Besides WonderRoot Creative Reuse, what else do you make?
Mainly I make dinner. I have to admit, I’m mostly a crafter wannabe. I like having craft materials, but I rarely set aside the time to make anything. The most fun was when I helped to entertain a young child, a few years back, and making stuff was always a good way to engage her. Then, she would lose interest and I would finish the projects on my own. Cutting out bits of construction paper and gluing them onto things, stuff like that.
What are you most looking forward to see happen with WRCR?
I am most looking forward to workshops, like, OK, now we have all kinds of stuff, what can we make with it?
How do you spend your free time? Creative reuse is my free time, just ask Brownie! I have a part-time freelance gig with my friend Carol Harrison’s design firm, TH Design, where I help with writing, editing and proofreading along with other non-design-related tasks. And I help my dad with bookkeeping for his business, Archadeck of Central South Carolina. So I keep busy.
If you could be an art supply, what would you be?
If I could be an art supply, I would be a glass bowl filled with seashells. I love seashells. The closer you look at them, the more fascinating they are, the detail, whether they’re perfect or a bit banged up. The subtle colors. The similarities and the differences. If I worked with seashells, I would want to magnify them.
Besides WonderRoot Creative Reuse, what’s another highlight in your life?

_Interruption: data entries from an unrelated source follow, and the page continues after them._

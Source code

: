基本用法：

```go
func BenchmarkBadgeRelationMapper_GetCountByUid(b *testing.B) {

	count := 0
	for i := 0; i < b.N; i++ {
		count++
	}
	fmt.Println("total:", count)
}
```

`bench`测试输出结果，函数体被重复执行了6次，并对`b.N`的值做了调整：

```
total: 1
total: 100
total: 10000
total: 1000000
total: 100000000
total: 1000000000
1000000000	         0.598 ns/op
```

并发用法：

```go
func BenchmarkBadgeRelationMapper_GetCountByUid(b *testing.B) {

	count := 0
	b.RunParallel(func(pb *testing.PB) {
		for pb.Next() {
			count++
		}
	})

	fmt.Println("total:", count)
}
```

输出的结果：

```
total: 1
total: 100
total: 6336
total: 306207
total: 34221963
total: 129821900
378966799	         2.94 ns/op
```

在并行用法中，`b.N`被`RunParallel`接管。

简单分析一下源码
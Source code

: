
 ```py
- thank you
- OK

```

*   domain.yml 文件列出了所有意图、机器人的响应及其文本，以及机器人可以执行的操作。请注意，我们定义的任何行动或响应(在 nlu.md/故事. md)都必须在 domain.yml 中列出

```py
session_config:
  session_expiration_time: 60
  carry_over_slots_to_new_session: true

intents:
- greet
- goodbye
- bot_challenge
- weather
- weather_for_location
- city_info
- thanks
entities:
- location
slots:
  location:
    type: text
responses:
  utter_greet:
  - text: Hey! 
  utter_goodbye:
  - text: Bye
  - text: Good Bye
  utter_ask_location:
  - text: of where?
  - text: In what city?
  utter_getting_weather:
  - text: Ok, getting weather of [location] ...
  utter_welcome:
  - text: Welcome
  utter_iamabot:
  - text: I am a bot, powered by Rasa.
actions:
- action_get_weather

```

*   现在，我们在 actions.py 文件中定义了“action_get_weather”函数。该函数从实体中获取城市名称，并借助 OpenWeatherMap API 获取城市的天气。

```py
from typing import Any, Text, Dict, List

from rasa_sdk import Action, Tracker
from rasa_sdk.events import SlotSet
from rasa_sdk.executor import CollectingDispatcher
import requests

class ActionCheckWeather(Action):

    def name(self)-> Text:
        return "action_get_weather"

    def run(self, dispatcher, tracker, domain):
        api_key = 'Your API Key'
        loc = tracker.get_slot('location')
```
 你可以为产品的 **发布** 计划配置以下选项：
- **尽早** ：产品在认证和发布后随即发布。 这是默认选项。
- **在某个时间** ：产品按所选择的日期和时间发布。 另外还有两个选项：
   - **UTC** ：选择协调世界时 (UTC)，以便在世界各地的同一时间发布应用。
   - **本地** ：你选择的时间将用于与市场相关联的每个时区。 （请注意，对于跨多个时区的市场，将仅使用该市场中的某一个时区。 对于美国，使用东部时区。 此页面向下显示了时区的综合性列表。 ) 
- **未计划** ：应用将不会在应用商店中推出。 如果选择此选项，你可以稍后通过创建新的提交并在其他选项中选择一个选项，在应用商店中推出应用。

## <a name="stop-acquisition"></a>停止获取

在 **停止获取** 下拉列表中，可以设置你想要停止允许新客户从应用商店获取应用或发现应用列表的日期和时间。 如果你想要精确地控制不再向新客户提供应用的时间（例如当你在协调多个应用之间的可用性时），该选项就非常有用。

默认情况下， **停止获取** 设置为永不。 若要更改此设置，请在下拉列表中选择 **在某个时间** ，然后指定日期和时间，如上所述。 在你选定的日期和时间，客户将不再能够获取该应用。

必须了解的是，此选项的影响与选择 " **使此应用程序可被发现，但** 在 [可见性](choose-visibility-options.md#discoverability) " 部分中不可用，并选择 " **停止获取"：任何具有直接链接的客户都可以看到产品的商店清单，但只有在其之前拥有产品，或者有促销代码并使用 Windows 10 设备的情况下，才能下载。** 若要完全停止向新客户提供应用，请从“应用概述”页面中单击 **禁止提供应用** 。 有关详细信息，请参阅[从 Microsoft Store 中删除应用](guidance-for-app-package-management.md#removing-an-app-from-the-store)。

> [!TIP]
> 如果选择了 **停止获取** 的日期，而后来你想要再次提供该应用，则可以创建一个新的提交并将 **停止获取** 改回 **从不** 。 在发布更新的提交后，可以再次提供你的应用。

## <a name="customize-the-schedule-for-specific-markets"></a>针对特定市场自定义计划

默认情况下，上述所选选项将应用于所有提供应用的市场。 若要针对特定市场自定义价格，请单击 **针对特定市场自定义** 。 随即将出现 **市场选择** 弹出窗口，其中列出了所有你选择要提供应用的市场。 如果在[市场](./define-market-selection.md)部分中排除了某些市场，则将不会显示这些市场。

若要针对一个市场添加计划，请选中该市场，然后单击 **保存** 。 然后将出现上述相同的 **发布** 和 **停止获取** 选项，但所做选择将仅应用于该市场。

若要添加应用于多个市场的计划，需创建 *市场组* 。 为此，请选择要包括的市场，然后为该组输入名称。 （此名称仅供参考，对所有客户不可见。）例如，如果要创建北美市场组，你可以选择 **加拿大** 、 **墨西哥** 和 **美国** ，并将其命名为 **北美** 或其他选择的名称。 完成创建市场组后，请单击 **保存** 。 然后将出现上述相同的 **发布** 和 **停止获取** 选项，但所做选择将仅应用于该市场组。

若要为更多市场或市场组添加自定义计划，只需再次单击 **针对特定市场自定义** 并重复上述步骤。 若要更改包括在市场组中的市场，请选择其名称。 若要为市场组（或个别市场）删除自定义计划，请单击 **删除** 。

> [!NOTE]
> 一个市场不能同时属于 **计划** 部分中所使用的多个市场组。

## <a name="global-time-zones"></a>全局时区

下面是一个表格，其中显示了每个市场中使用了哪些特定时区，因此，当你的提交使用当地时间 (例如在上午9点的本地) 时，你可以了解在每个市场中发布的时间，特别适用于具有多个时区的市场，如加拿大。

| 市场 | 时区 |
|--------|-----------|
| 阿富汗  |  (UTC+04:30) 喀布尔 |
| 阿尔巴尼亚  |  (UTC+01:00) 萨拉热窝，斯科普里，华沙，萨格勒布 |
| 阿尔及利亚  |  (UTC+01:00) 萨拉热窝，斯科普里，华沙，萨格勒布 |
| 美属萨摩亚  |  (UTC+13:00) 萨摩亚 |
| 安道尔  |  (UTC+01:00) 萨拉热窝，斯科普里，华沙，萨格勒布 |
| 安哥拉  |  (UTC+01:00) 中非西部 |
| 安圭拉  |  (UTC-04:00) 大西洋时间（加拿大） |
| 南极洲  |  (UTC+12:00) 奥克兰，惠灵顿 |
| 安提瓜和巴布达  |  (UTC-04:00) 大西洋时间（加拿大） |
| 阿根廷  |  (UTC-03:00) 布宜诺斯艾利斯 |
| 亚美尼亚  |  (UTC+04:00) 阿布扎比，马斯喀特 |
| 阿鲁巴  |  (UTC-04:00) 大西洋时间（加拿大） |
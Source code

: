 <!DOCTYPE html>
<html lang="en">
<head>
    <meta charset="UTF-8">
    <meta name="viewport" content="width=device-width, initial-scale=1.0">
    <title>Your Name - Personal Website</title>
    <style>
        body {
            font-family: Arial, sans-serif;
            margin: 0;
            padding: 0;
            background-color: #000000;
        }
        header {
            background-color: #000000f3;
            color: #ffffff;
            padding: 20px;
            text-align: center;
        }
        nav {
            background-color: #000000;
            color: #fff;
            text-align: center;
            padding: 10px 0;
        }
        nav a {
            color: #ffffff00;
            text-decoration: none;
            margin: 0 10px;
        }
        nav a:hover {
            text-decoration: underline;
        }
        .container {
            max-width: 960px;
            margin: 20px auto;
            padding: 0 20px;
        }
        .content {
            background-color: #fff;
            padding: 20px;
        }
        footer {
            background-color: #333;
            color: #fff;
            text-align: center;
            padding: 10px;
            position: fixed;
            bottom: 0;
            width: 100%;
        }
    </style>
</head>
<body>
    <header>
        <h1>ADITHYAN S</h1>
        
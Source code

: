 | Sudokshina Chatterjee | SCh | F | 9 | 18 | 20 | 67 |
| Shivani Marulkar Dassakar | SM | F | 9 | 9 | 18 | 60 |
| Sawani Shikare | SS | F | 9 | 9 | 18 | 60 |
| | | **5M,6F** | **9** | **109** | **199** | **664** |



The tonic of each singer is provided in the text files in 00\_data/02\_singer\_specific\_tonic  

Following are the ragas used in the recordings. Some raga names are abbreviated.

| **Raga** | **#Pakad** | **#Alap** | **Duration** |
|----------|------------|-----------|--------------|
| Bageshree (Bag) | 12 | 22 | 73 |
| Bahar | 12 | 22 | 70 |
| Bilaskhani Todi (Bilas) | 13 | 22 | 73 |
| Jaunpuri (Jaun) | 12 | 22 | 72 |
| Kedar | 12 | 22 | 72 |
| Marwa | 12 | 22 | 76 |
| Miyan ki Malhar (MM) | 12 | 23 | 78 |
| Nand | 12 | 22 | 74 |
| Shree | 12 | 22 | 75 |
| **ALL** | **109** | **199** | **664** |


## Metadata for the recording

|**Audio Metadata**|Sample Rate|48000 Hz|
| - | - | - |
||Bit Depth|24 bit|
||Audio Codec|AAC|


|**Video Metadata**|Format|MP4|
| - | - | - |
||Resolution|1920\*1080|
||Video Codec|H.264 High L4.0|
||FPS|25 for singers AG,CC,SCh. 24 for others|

Just out of college, I stepped back from job-hunting and said, if I could do anything in the world, what would it be? The answer was book publishing. So I learned about the field, took a course over the summer, met some folks, went to New York and got a job. I found that it was any easy field to get into, because of the turnover at entry level. The down side was you had to “read” books overnight, and edit on the weekends, it takes over your life. It was like working in a candy store — too much candy! And it was sad to see “good” books fail because they weren’t commercial enough. After four years, I had to get out.
What about your previous jobs/life experiences have you enjoyed, and how do you think that will translate into WRCR?
I have enjoyed getting to know all kinds of people. Each person has her/his own little spark of creativity — sometimes not so little! — and WonderRoot Creative Reuse will be the perfect place to be around that and to play a part in nurturing creativity — including mine!